I poured nail varnish remover into the nozzle with some water and massaged it out and it works well, to get the top of the can clear wipe with some nail varnish remover and use tweezers to pull the bits off!!!
Make sure it is the acetone nail varnish remover!!


----------



## whale_omelette (Jun 3, 2010)

Frogmad said:


> Hey come over the water to Rock Ferry and see Nat and Dave at Repti-lisious, they will get in anything you want (or at least try their best!!!!)


is that newish?


----------



## Frogmad (Nov 10, 2008)

whale_omelette said:


> is that newish?


They have been there about 18 months repti-lisious Nat and Dave are really helpful and friendly and will help out as much as possible


----------



## whale_omelette (Jun 3, 2010)

Frogmad said:


> They have been there about 18 months repti-lisious Nat and Dave are really helpful and friendly and will help out as much as possible


 thought as much, i had a look about 2 years ago for one over there and there wasnt one, 
ill have lok when i get my car back 
ta!


----------



## deansie26 (Apr 28, 2009)

*spray foam*

Thats good to know that cleaning is possible but think id rather know where I wanted to put it before spraying and do it in one go. The can didn't actually last that long anyway to be honest. Seems good stuff as I got no shrink back once it hardened as Ive read folk have had problems with this-nothing beats hands on experience with these kind of things thou eh


----------



## deansie26 (Apr 28, 2009)

*update*

Done the floor tonight and mounted the plants etc, looks pretty good considering id had a few pints watching the football before ha ha.
Ill add some leaf litter etc tomorrow.










































Still have to wire up the light unit and silicane the roof etc, will finish of thread tomorrow with better photos as these dont do it justice-sorry about the pics. Mobile is crap and dull light didn't help. : victory:


----------



## whale_omelette (Jun 3, 2010)

my viv always looks :censor: in mobile phone pics


----------



## deansie26 (Apr 28, 2009)

*light*



whale_omelette said:


> my viv always looks :censor: in mobile phone pics


The difference between taking pics in the day time to night time is crazy-you can see the difference in clarity, plus Ive those long life bulbs which are dull


----------



## whale_omelette (Jun 3, 2010)

deansie26 said:


> The difference between taking pics in the day time to night time is crazy-you can see the difference in clarity, plus Ive those long life bulbs which are dull


 i had NO lightbulbs yesterday, they all popped!


----------



## deansie26 (Apr 28, 2009)

*finished*

Thanx buddy, putting 3x E.mysterious in there in a few weeks.
Here's the finishing pics, done it today 
I cut a sheet of PVC to size then sections to mesh for ventilation. I used PVC from dartfrog that lets UV's through which glass doesn't plus its heat resistant so wont buckle.
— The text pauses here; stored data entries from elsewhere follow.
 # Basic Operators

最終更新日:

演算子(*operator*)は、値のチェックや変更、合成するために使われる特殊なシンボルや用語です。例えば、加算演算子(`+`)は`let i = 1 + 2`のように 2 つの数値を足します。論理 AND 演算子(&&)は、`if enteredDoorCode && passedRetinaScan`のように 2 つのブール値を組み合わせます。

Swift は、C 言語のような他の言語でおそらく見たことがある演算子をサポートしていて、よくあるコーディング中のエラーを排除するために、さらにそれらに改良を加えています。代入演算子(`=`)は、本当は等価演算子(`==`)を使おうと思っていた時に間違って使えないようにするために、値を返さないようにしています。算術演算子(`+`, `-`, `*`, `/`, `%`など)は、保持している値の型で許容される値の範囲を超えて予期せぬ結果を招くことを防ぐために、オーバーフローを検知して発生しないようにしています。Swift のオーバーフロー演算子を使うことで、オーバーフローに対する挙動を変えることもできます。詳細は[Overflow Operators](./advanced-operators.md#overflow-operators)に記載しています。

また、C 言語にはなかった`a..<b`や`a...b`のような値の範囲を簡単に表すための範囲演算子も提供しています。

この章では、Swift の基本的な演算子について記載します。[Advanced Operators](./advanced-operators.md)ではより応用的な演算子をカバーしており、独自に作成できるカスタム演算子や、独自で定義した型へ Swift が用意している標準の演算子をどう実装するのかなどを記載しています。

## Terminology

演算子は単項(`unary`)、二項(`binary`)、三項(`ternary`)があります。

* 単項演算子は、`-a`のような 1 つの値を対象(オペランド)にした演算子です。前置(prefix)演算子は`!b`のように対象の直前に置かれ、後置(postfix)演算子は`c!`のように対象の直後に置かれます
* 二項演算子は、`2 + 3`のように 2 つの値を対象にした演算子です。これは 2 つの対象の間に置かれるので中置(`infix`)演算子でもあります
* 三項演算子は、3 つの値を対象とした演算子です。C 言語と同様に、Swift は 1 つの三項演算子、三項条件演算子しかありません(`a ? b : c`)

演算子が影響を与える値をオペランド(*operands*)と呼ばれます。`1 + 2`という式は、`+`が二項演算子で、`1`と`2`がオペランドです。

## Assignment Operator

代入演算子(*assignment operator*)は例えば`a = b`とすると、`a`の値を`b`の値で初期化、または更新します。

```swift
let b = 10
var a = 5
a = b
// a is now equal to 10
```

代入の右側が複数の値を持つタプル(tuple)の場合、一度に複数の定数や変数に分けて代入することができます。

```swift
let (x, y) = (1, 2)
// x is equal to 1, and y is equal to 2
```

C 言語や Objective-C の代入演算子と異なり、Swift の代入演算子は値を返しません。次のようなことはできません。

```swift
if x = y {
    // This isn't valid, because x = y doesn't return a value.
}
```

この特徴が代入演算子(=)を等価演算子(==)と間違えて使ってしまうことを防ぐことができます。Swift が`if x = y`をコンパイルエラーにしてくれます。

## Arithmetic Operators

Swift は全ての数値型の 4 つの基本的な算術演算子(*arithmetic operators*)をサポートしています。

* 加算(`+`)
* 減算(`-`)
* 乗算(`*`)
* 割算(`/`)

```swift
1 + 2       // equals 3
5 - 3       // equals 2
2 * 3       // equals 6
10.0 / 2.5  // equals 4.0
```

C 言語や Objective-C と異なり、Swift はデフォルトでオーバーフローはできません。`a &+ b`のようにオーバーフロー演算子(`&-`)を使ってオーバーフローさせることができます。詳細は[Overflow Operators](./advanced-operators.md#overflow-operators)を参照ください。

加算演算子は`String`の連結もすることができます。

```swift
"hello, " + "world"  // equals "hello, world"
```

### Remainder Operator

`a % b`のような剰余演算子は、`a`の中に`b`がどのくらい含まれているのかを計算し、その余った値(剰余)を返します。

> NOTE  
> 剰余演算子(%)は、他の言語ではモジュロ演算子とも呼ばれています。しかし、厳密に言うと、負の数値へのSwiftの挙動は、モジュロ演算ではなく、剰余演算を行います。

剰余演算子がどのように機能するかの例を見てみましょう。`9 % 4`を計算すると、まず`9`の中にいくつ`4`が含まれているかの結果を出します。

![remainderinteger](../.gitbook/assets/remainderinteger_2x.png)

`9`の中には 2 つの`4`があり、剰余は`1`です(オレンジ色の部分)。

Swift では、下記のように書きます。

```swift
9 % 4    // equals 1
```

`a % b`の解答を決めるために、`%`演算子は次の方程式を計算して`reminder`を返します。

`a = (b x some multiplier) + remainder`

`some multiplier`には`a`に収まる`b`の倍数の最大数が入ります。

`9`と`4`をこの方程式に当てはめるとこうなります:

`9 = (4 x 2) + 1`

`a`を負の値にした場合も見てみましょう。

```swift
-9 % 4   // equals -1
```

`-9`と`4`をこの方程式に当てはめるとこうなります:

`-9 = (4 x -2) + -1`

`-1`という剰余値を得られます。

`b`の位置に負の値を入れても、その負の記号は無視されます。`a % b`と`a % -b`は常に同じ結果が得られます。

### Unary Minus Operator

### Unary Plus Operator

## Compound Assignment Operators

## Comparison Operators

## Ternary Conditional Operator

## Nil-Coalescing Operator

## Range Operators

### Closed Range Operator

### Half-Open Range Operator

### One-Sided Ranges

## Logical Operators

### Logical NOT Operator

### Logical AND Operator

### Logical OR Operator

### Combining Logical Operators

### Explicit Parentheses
I then cut and siliconed the vents into place (I kept the cut out sections so I can cover the vents to adjust humidity) then got light equipment out to try and assemble.
















Managed to wire up the ballast/ plug etc-have to say unless you have some knowledge you might find it tricky. I had to get an electrican friend to point me in the right direction as instructions where useless.








Finished pics,
















Thanx for looking and hope folk found it interesting


----------



## jme2049 (Jan 11, 2008)

Looks ace. Really nice.


----------



## deansie26 (Apr 28, 2009)

*thanx*



jme2049 said:


> Looks ace. Really nice.


cheers:no1:

cant wait for frogs now ha


----------



## liamb111 (Apr 2, 2010)

looking great! nice thinking on the new lid idea


----------



## deansie26 (Apr 28, 2009)

*thanx*



liamb111 said:


> looking great! nice thinking on the new lid idea


Thanx very much :notworthy:


----------



## stray66uk (Mar 14, 2010)

Nice viv :notworthy: Its hard to believe its all expanding foam, glue and muck when they are finished :lol2:


----------



## deansie26 (Apr 28, 2009)

*lol*



stray66uk said:


> Nice viv :notworthy: Its hard to believe its all expanding foam, glue and muck when they are finished :lol2:


Thanx, I know-I wonder who came up with the idea in the first place?
imaginative


----------



## Ron Magpie (Oct 11, 2009)

Looking very good indeed!:2thumb: As I've said before, while I really can't be a:censor:d with the whole fake background/permanant structure thing myself, I admire it bigtime in other people's vivs. My trouble is that if I want to reuse a tank (as I will be very shortly in Operation Shiftaround, now Blue the corn snake has finally shed and can be disturbed), it's much easier to clean out a tank and start again if things are relatively simple and removable in the first place. I'd rethink it though if I had that gorgeous 4ft viv featured in Jezza's recent thread!


----------



## deansie26 (Apr 28, 2009)

*foam*



Ron Magpie said:


> Looking very good indeed!:2thumb: As I've said before, while I really can't be a:censor:d with the whole fake background/permanant structure thing myself, I admire it bigtime in other people's vivs. My trouble is that if I want to reuse a tank (as I will be very shortly in Operation Shiftaround, now Blue the corn snake has finally shed and can be disturbed), it's much easier to clean out a tank and start again if things are relatively simple and removable in the first place. I'd rethink it though if I had that gorgeous 4ft viv featuered in a recent thread!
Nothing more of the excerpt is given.